As camadas dominantes e suas elites culturais estão tão acostumadas a considerar seu privilégio como “justo” e “necessário” que as formas mais duras de desigualdade e de crueldade são representadas como algo natural e até democrático. [Grande Florestan Fernandes!] Está nessa categoria o mito da democracia racial, tão entranhado na visão conservadora do mundo no Brasil.

            Desde as pesquisas sobre as relações raciais no Brasil, Florestan Fernandes assume algumas teses para a sociedade brasileira que nunca mais abandonou, durante a sua vida, até a morte. Um desses pontos de vista diz que a sociedade funciona graças e por meio da exclusão da grande maioria do seu povo, tanto no mercado de trabalho, como no exercício pleno da cidadania.

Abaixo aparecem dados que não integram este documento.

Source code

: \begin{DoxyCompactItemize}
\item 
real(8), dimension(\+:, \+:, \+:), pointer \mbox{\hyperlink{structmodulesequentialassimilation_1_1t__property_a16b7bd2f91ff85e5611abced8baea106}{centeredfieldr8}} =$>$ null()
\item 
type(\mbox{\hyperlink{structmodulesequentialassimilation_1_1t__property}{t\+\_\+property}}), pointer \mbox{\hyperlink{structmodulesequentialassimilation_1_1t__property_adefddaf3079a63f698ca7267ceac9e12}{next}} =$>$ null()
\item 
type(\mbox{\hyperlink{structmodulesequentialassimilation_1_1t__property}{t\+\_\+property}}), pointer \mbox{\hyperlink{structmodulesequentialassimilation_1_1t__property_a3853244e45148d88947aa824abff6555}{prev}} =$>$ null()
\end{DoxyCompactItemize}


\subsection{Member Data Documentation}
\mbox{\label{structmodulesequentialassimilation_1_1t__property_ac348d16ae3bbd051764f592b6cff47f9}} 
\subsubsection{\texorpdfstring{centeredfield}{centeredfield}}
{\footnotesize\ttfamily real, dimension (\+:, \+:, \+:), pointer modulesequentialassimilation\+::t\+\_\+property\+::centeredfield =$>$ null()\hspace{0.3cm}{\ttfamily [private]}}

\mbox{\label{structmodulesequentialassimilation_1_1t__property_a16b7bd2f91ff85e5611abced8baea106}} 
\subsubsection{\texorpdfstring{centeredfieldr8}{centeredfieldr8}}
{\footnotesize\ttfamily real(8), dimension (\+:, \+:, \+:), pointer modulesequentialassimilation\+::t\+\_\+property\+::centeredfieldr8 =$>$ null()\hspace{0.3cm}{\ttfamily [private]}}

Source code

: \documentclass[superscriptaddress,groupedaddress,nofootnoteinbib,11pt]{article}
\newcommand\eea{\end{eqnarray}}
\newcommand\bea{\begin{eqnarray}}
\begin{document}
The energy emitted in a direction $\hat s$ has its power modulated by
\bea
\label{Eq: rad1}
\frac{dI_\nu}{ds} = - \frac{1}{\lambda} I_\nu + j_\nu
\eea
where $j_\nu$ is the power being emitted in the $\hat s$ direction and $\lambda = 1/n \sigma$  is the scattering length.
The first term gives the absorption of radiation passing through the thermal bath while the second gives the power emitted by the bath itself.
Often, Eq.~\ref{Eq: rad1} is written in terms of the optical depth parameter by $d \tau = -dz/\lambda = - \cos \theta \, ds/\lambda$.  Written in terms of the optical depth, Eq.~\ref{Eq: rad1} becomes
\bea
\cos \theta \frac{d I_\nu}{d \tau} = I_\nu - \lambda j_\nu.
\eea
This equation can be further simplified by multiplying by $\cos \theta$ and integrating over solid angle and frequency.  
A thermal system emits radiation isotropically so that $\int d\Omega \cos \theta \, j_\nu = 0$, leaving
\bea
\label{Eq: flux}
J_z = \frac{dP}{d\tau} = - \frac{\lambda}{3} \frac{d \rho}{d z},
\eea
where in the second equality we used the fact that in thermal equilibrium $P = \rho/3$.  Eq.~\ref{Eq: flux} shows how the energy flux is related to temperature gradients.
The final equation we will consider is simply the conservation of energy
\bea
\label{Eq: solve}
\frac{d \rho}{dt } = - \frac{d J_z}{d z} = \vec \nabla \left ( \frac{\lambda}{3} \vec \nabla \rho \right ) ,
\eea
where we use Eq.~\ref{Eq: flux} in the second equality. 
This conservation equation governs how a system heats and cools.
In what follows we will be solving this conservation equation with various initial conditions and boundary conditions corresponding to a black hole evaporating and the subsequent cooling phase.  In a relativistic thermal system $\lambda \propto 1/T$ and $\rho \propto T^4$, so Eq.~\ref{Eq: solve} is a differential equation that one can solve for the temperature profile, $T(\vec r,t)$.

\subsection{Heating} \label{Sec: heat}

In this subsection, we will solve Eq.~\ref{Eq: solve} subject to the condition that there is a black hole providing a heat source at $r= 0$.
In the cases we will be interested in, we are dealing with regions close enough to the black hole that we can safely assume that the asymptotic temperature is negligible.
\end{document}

            Outra tese do grande Florestan é a que considera a elite dominante extremamente conservadora. Segundo essa visão, a elite brasileira resiste, com unhas e dentes, a qualquer mudança, porque entende que mudança de situação existente poderá afetar a sua posição de privilégio.

            Ele afirma, em 1979: “A minoria privilegiada encara a si própria e a seus interesses como se a Nação real começasse e terminasse nela”. Uma elite para a qual seus interesses particulares estão acima dos interesses da Nação.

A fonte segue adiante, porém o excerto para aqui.